→ ACTIVITY:
The answer is to be all of the data below, reproduced exactly.

→ INPUT MATERIAL:
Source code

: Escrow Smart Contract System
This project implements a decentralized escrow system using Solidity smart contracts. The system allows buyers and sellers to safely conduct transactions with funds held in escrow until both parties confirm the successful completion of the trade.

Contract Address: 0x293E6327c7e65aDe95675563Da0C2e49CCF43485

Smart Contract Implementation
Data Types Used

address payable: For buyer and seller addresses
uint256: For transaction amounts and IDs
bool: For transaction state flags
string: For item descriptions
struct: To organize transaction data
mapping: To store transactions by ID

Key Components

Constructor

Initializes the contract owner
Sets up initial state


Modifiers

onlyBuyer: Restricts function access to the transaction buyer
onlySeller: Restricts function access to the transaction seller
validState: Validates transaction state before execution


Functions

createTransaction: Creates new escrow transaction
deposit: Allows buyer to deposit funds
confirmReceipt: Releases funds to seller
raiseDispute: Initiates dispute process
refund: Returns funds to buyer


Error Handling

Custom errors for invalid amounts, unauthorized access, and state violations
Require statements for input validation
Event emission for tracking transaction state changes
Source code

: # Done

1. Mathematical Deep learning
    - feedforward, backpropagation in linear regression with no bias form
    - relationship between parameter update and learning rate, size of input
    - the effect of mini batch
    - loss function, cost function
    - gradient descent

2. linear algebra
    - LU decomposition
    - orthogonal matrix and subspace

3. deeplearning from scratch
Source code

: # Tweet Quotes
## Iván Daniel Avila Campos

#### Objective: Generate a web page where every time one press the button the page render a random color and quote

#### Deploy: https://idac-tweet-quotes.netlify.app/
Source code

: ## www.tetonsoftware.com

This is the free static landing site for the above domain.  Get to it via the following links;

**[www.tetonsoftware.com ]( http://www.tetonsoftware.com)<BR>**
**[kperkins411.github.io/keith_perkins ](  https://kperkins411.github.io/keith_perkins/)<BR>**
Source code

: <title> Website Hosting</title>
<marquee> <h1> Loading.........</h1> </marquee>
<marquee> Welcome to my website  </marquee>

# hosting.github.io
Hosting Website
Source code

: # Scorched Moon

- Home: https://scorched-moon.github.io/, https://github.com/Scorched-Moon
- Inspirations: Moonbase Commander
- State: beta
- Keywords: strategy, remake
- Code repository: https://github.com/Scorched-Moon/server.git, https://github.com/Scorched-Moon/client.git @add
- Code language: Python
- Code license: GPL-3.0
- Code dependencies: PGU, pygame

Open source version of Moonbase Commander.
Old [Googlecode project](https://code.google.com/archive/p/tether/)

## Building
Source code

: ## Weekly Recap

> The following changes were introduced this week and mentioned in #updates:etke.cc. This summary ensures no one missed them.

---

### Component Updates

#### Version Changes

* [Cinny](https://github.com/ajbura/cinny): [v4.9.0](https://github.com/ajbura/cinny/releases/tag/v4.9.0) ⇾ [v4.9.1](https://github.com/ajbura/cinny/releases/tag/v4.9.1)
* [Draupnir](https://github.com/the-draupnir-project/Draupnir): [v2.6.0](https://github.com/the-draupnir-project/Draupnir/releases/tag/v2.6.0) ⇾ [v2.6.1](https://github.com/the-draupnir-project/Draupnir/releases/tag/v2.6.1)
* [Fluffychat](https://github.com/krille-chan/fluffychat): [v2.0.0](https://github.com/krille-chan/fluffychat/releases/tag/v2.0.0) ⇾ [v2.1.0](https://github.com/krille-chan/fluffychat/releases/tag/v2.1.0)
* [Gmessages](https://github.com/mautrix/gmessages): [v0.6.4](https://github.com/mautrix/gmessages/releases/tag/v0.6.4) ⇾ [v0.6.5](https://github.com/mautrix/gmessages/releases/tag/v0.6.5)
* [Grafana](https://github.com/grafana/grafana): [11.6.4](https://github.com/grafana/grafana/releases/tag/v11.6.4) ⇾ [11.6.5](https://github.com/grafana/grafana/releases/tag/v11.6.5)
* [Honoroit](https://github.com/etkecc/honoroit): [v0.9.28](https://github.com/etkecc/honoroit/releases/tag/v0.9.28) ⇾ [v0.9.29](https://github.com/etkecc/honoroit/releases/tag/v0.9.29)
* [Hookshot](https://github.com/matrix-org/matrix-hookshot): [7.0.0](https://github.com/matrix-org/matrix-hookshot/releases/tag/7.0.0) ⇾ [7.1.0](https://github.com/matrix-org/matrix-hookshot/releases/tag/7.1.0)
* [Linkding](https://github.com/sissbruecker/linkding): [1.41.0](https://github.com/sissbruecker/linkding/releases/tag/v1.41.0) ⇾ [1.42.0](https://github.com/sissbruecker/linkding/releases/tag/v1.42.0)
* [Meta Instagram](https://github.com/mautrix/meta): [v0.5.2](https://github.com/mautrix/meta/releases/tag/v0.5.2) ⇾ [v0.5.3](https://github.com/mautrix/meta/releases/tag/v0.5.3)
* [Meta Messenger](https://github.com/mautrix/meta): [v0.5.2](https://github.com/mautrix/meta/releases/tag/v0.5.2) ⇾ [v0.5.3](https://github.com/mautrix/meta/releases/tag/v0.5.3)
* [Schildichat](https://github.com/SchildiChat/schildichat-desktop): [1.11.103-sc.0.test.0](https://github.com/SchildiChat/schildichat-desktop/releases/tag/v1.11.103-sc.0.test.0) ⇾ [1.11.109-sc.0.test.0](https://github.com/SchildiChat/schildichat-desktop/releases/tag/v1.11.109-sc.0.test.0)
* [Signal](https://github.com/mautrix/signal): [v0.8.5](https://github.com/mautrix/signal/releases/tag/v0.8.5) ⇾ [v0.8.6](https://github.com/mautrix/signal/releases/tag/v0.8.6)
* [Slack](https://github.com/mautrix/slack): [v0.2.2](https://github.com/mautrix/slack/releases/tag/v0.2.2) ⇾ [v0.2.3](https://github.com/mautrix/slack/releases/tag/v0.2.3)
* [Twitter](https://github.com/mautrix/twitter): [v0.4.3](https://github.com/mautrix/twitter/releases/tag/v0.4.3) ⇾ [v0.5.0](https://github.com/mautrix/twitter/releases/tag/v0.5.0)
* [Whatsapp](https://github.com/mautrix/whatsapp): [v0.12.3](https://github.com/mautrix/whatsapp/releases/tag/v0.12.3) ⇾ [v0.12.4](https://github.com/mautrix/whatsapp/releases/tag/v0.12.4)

→ TASK OUTPUT:
Source code

: Escrow Smart Contract System
This project implements a decentralized escrow system using Solidity smart contracts. The system allows buyers and sellers to safely conduct transactions with funds held in escrow until both parties confirm the successful completion of the trade.

Contract Address: 0x293E6327c7e65aDe95675563Da0C2e49CCF43485

Smart Contract Implementation
Data Types Used

address payable: For buyer and seller addresses
uint256: For transaction amounts and IDs
bool: For transaction state flags
string: For item descriptions
struct: To organize transaction data
mapping: To store transactions by ID

Key Components

Constructor

Initializes the contract owner
Sets up initial state


Modifiers

onlyBuyer: Restricts function access to the transaction buyer
onlySeller: Restricts function access to the transaction seller
validState: Validates transaction state before execution


Functions

createTransaction: Creates new escrow transaction
deposit: Allows buyer to deposit funds
confirmReceipt: Releases funds to seller
raiseDispute: Initiates dispute process
refund: Returns funds to buyer


Error Handling

Custom errors for invalid amounts, unauthorized access, and state violations
Require statements for input validation
Event emission for tracking transaction state changes
Source code

: # Done

1. Mathematical Deep learning
    - feedforward, backpropagation in linear regression with no bias form
    - relationship between parameter update and learning rate, size of input
    - the effect of mini batch
    - loss function, cost function
    - gradient descent

2. linear algebra
    - LU decomposition
    - orthogonal matrix and subspace

3. deeplearning from scratch
Source code

: # Tweet Quotes
## Iván Daniel Avila Campos

#### Objective: Generate a web page where every time one press the button the page render a random color and quote

#### Deploy: https://idac-tweet-quotes.netlify.app/
Source code

: ## www.tetonsoftware.com

This is the free static landing site for the above domain.  Get to it via the following links;

**[www.tetonsoftware.com ]( http://www.tetonsoftware.com)<BR>**
**[kperkins411.github.io/keith_perkins ](  https://kperkins411.github.io/keith_perkins/)<BR>**
Source code

: <title> Website Hosting</title>
<marquee> <h1> Loading.........</h1> </marquee>
<marquee> Welcome to my website  </marquee>

# hosting.github.io
Hosting Website
Source code

: # Scorched Moon

- Home: https://scorched-moon.github.io/, https://github.com/Scorched-Moon
- Inspirations: Moonbase Commander
- State: beta
- Keywords: strategy, remake
- Code repository: https://github.com/Scorched-Moon/server.git, https://github.com/Scorched-Moon/client.git @add
- Code language: Python
- Code license: GPL-3.0
- Code dependencies: PGU, pygame

Open source version of Moonbase Commander.
Old [Googlecode project](https://code.google.com/archive/p/tether/)

## Building
Source code

: ## Weekly Recap

> The following changes were introduced this week and mentioned in #updates:etke.cc. This summary ensures no one missed them.

---

### Component Updates

#### Version Changes

* [Cinny](https://github.com/ajbura/cinny): [v4.9.0](https://github.com/ajbura/cinny/releases/tag/v4.9.0) ⇾ [v4.9.1](https://github.com/ajbura/cinny/releases/tag/v4.9.1)
* [Draupnir](https://github.com/the-draupnir-project/Draupnir): [v2.6.0](https://github.com/the-draupnir-project/Draupnir/releases/tag/v2.6.0) ⇾ [v2.6.1](https://github.com/the-draupnir-project/Draupnir/releases/tag/v2.6.1)
* [Fluffychat](https://github.com/krille-chan/fluffychat): [v2.0.0](https://github.com/krille-chan/fluffychat/releases/tag/v2.0.0) ⇾ [v2.1.0](https://github.com/krille-chan/fluffychat/releases/tag/v2.1.0)
* [Gmessages](https://github.com/mautrix/gmessages): [v0.6.4](https://github.com/mautrix/gmessages/releases/tag/v0.6.4) ⇾ [v0.6.5](https://github.com/mautrix/gmessages/releases/tag/v0.6.5)
* [Grafana](https://github.com/grafana/grafana): [11.6.4](https://github.com/grafana/grafana/releases/tag/v11.6.4) ⇾ [11.6.5](https://github.com/grafana/grafana/releases/tag/v11.6.5)
* [Honoroit](https://github.com/etkecc/honoroit): [v0.9.28](https://github.com/etkecc/honoroit/releases/tag/v0.9.28) ⇾ [v0.9.29](https://github.com/etkecc/honoroit/releases/tag/v0.9.29)
* [Hookshot](https://github.com/matrix-org/matrix-hookshot): [7.0.0](https://github.com/matrix-org/matrix-hookshot/releases/tag/7.0.0) ⇾ [7.1.0](https://github.com/matrix-org/matrix-hookshot/releases/tag/7.1.0)
* [Linkding](https://github.com/sissbruecker/linkding): [1.41.0](https://github.com/sissbruecker/linkding/releases/tag/v1.41.0) ⇾ [1.42.0](https://github.com/sissbruecker/linkding/releases/tag/v1.42.0)
* [Meta Instagram](https://github.com/mautrix/meta): [v0.5.2](https://github.com/mautrix/meta/releases/tag/v0.5.2) ⇾ [v0.5.3](https://github.com/mautrix/meta/releases/tag/v0.5.3)
* [Meta Messenger](https://github.com/mautrix/meta): [v0.5.2](https://github.com/mautrix/meta/releases/tag/v0.5.2) ⇾ [v0.5.3](https://github.com/mautrix/meta/releases/tag/v0.5.3)
* [Schildichat](https://github.com/SchildiChat/schildichat-desktop): [1.11.103-sc.0.test.0](https://github.com/SchildiChat/schildichat-desktop/releases/tag/v1.11.103-sc.0.test.0) ⇾ [1.11.109-sc.0.test.0](https://github.com/SchildiChat/schildichat-desktop/releases/tag/v1.11.109-sc.0.test.0)
* [Signal](https://github.com/mautrix/signal): [v0.8.5](https://github.com/mautrix/signal/releases/tag/v0.8.5) ⇾ [v0.8.6](https://github.com/mautrix/signal/releases/tag/v0.8.6)
* [Slack](https://github.com/mautrix/slack): [v0.2.2](https://github.com/mautrix/slack/releases/tag/v0.2.2) ⇾ [v0.2.3](https://github.com/mautrix/slack/releases/tag/v0.2.3)
* [Twitter](https://github.com/mautrix/twitter): [v0.4.3](https://github.com/mautrix/twitter/releases/tag/v0.4.3) ⇾ [v0.5.0](https://github.com/mautrix/twitter/releases/tag/v0.5.0)
* [Whatsapp](https://github.com/mautrix/whatsapp): [v0.12.3](https://github.com/mautrix/whatsapp/releases/tag/v0.12.3) ⇾ [v0.12.4](https://github.com/mautrix/whatsapp/releases/tag/v0.12.4)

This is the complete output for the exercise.